Una vez concretados los fines de esta regulación legislativa derivada de la Directiva comunitaria, el ámbito de aplicación de la Ley se concreta según la propia definición de la Ley a las “emisiones de televisión realizadas por los operadores de televisión establecidos en España, o que, no estando bajo la jurisdicción de ningún país miembro de la Unión Europea”, se encuentren en alguno de los supuestos siguientes:
a) Cuando utilicen una frecuencia concedida por la Administración española,
b) Cuando, sin utilizar una frecuencia concedida por la Administración española o de otro estado miembro de la Unión europea, utilicen la capacidad de satélite cuya explotación se haya reservado a España,
c) Cuando sin utilizar una frecuencia concedida por la administración Española o por la de otro Estado miembro de la Unión Europea, ni la capacidad de satélite reservada a cualquiera de estos países, utilicen, para su conexión con el referido satélite, un enlace ascendente, situado en territorio español
Junto a lo anterior, de entre las modificaciones introducidas en la Directiva de 1989, se debe destacar que la definición del lugar de establecimiento del operador, se erige en uno de los elementos claves a la hora de conocer la aplicación o no de esta normativa a un determinado operador de televisión. Así se consideran establecidos en España aquellos operadores de televisión que cumplan alguna de las siguientes condiciones:
a) Que tengan su sede principal en España y las decisiones editoriales sobre la programación se adopten en territorio español o trabaje en él una parte significativa de su personal.
b) Que, teniendo su sede principal en otro país miembro de la Unión Europea, sin que trabaje en él, sino en España, una parte significativa de su personal, las decisiones editoriales sobre programación se adopten en este último país.
c) Que, teniendo su sede principal en España y adoptándose las decisiones editoriales sobre su programación en otro país miembro de la Unión Europea, o viceversa, y no trabajando en España ni ese otro país una parte significativa de su personal, hayan comenzado a emitir por primera vez desde España y mantengan un vínculo estable y efectivo con la economía española.

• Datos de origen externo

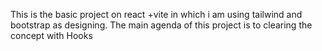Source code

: This is the basic project on react +vite in which i am using tailwind and bootstrap as designing.
The main agenda of this project is to clearing the concept with Hooks
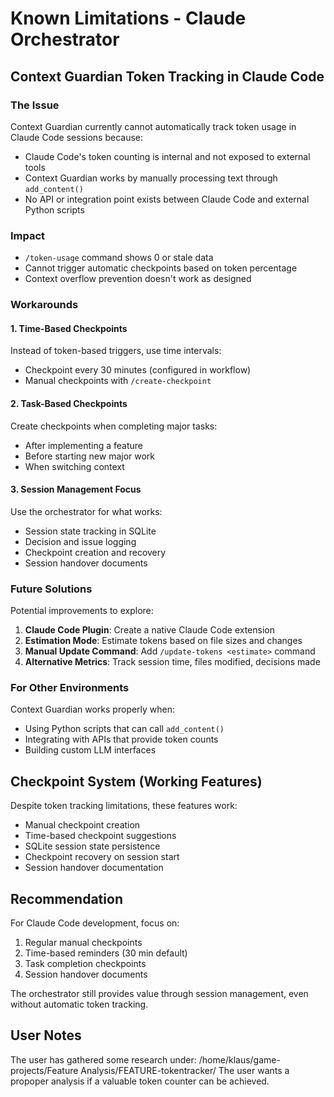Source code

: # Known Limitations - Claude Orchestrator

## Context Guardian Token Tracking in Claude Code

### The Issue
Context Guardian currently cannot automatically track token usage in Claude Code sessions because:
- Claude Code's token counting is internal and not exposed to external tools
- Context Guardian works by manually processing text through `add_content()`
- No API or integration point exists between Claude Code and external Python scripts

### Impact
- `/token-usage` command shows 0 or stale data
- Cannot trigger automatic checkpoints based on token percentage
- Context overflow prevention doesn't work as designed

### Workarounds

#### 1. Time-Based Checkpoints
Instead of token-based triggers, use time intervals:
- Checkpoint every 30 minutes (configured in workflow)
- Manual checkpoints with `/create-checkpoint`

#### 2. Task-Based Checkpoints  
Create checkpoints when completing major tasks:
- After implementing a feature
- Before starting new major work
- When switching context

#### 3. Session Management Focus
Use the orchestrator for what works:
- Session state tracking in SQLite
- Decision and issue logging
- Checkpoint creation and recovery
- Session handover documents

### Future Solutions

Potential improvements to explore:
1. **Claude Code Plugin**: Create a native Claude Code extension
2. **Estimation Mode**: Estimate tokens based on file sizes and changes
3. **Manual Update Command**: Add `/update-tokens <estimate>` command
4. **Alternative Metrics**: Track session time, files modified, decisions made

### For Other Environments

Context Guardian works properly when:
- Using Python scripts that can call `add_content()`
- Integrating with APIs that provide token counts
- Building custom LLM interfaces

## Checkpoint System (Working Features)

Despite token tracking limitations, these features work:
- Manual checkpoint creation
- Time-based checkpoint suggestions
- SQLite session state persistence
- Checkpoint recovery on session start
- Session handover documentation

## Recommendation

For Claude Code development, focus on:
1. Regular manual checkpoints
2. Time-based reminders (30 min default)
3. Task completion checkpoints
4. Session handover documents

The orchestrator still provides value through session management, even without automatic token tracking.

## User Notes
The user has gathered some research under: /home/klaus/game-projects/Feature Analysis/FEATURE-tokentracker/
The user wants a propoper analysis if a valuable token counter can be achieved.
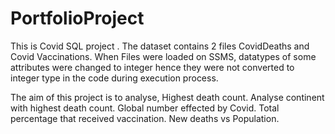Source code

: # PortfolioProject
This is Covid SQL project .
The dataset contains 2 files CovidDeaths and Covid Vaccinations.
When Files were loaded on SSMS, datatypes of some attributes were changed to integer hence they were not converted to integer type in the code during execution process.

The aim of this project is to analyse,
Highest death count.
Analyse continent with highest death count.
Global number effected by Covid.
Total percentage that received vaccination.
New deaths vs Population.
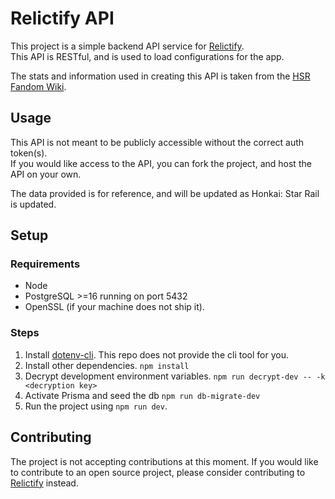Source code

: # Relictify API

This project is a simple backend API service for [Relictify](https://github.com/NekoDrone/Relictify).\
This API is RESTful, and is used to load configurations for the app.

The stats and information used in creating this API is taken from the [HSR Fandom Wiki](https://honkai-star-rail.fandom.com/).

## Usage

This API is not meant to be publicly accessible without the correct auth token(s).\
If you would like access to the API, you can fork the project, and host the API on your own.

The data provided is for reference, and will be updated as Honkai: Star Rail is updated.

## Setup

### Requirements

- Node
- PostgreSQL >=16 running on port 5432
- OpenSSL (if your machine does not ship it).

### Steps

1. Install [dotenv-cli](https://www.npmjs.com/package/dotenv-cli). This repo does not provide the cli tool for you.
2. Install other dependencies. `npm install`
3. Decrypt development environment variables. `npm run decrypt-dev -- -k <decryption key>`
4. Activate Prisma and seed the db `npm run db-migrate-dev`
5. Run the project using `npm run dev`.

## Contributing

The project is not accepting contributions at this moment. If you would like to contribute to an open source project, please consider contributing to [Relictify](https://github.com/NekoDrone/Relictify) instead.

d) Que teniendo su sede principal en un país no miembro de la Unión Europea, las decisiones editoriales sobre programación de adopten en España y en este país trabaje una parte significativa de su personal.
Ahora bien, estamos hablando de televisión, debiendo entenderse por tal aquellas emisiones primarias, con o sin cable, por tierra o por satélite, codificada no, de programas televisados destinados al público.
La Ley específica, que este concepto de televisión comprende la comunicación de programas entre personas físicas o jurídicas, públicas o privadas, que tengan por finalidad la emisión de televisión destinada al público.
Por el contrario, en esta definición aquellos servicios de comunicaciones, prestados previa petición individual, cuya finalidad se a la aportación de elementos de información u otras prestaciones, como servicios de facsímil, bancos de datos electrónicos y otros servicios similares.
Cabe el hacerse la pregunta de hasta dónde llega el concepto de los “... otros servicios similares.”
Es claro que nos encontramos con una regulación más o menos precisa sobre los contenidos en el ámbito acotado hasta la fecha como televisión. Nos encontramos con limitaciones y ordenaciones de tiempos de emisión, forma de inserción de los mensajes comerciales en la televisión, porcentajes de productos a emitir en función de su nacionalidad de producción y junto con ello la publicidad consideradas como prohibidas y los contenidos a emitir en determinados horarios, pero. ¿Esta regulación es aplicable a los contenidos en Internet?. ¿Es aplicable esta normativa en el caso de que los contenidos fuesen
equiparables a lo que definimos hoy como televisión aún siendo difundidos por la Internet?